"Star Trek Page 23 (2002)"






The_Seer:
"Don't tell anyone but we're really Britney Spears and Justin Timerlake in disguise."


keyz88:
It's a "dead cat toupee" Captain Kirk... wanna trade???


pearliepie1:
Next on Fox - Shootout at NBC's BackLot starring Gabby Hayes.


zombiewoof68:
Quick! Trouble's brewin' on down to the Alamo!


Zoogicub:
Although a footnote in history, the Mulletmen lent a hand to the Americans at the Alamo, and fought bravely, what with all that hair...


The_Seer:
"Lick your ears?
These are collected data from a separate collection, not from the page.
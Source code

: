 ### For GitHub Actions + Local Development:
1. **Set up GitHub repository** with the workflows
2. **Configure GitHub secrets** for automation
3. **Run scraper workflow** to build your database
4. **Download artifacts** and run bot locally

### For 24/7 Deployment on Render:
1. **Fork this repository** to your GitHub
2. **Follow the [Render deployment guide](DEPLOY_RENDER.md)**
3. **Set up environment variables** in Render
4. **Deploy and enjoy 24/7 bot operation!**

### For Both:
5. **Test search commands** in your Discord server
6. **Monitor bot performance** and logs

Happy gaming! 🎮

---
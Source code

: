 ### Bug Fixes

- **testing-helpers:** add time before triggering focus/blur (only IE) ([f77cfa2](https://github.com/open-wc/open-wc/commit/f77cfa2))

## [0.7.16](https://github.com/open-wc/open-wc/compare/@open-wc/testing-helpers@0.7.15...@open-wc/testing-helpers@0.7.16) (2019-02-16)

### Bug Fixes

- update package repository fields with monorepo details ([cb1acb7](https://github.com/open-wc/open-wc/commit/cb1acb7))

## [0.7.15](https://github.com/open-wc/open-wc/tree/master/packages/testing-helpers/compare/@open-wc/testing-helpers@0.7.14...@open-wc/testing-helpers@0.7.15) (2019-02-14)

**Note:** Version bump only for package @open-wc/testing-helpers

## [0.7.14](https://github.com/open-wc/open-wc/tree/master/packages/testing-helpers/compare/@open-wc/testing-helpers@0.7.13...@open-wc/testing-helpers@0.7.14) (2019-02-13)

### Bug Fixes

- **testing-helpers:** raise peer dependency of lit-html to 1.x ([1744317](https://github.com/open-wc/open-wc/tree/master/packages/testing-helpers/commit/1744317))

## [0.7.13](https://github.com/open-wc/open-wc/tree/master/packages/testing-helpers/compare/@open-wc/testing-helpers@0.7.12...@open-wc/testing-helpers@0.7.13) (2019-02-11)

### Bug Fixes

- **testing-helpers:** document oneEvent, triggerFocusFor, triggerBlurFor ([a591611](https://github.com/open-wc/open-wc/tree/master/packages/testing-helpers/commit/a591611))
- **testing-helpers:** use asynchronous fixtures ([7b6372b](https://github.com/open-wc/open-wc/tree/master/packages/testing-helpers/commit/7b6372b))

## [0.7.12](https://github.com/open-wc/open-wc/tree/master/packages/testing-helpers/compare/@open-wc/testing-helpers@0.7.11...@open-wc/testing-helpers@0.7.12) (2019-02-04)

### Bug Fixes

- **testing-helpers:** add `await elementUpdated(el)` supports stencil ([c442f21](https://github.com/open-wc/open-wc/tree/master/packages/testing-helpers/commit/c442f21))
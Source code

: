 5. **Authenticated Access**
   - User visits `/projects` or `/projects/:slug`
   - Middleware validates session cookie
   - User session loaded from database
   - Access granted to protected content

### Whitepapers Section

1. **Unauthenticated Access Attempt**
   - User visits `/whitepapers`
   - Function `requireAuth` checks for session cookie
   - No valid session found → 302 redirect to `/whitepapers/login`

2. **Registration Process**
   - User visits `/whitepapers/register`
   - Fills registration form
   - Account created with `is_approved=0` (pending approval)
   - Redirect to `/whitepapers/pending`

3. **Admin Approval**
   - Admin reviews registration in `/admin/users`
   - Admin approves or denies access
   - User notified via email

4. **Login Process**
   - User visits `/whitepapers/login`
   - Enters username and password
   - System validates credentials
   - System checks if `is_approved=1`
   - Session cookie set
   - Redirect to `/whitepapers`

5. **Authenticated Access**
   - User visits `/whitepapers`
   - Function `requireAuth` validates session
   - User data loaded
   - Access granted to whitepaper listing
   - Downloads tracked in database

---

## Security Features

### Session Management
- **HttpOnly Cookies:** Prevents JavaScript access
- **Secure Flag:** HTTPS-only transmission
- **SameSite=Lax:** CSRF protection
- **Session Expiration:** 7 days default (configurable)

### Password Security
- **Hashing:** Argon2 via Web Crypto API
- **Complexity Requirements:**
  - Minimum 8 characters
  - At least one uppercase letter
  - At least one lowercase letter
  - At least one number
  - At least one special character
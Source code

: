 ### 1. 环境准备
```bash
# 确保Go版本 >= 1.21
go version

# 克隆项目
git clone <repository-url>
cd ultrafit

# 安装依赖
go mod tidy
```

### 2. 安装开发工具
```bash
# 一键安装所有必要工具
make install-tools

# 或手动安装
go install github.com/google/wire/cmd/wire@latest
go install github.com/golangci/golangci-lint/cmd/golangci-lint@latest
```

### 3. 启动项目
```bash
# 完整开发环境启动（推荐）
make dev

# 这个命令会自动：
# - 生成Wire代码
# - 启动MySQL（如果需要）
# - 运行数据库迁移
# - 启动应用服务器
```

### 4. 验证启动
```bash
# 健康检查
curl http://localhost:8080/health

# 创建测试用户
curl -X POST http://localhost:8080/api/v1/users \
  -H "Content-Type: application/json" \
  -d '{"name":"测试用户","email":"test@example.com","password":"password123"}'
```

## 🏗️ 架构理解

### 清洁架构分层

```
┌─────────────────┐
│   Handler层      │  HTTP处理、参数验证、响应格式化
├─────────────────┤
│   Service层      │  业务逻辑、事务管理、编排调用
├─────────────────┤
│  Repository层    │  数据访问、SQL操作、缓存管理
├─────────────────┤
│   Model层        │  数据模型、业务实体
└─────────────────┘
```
Ewwwwwww. Spock, you are one sick puppy!"


kwanger:
Yes, I KNOW that Vulcan hearing aid is heavy. You'll just have to get used to it.


1600:
"Don't consider it a sexual perversion. Think of a threesome as more of a scientific experiment."


pearliepie1:
Davey Shatner, king of the wild frontier, or maybe just king of a bunch of blonde mamaboys. Who knows?


rminor:
We've lost Teri -- someone press CTRL + ALT + DELETE so she can reboot.


zephyr:
.oO(even female shadows follow the captain... he really is a babe magnet... damn my Vulcan blood!)


foxyprincess:
"Well Spock, what I'm trying to say is, well, your ears. They just creep me out!"


KirkShatner:
I can't believe it! There I am actually HAPPY for once, I'm right on the verge of getting some, and the captain has to go and ruin it!


Davie_daWeird:
*grumbles* Damnit... he's singing again...


teambanzai:
SNAP INTO A SLIM JIM!!!


davey23:
Uh oh... he's seems to have a lot of practice with that hand motion!


MrZyzyk:
"No--on Earth, 3 inches is *this* big..."


AbortionIsMurder:
"Captain's Log: Ever since I destroyed some of the nerves in my arms, I haven't been able to shoot a bird properly!"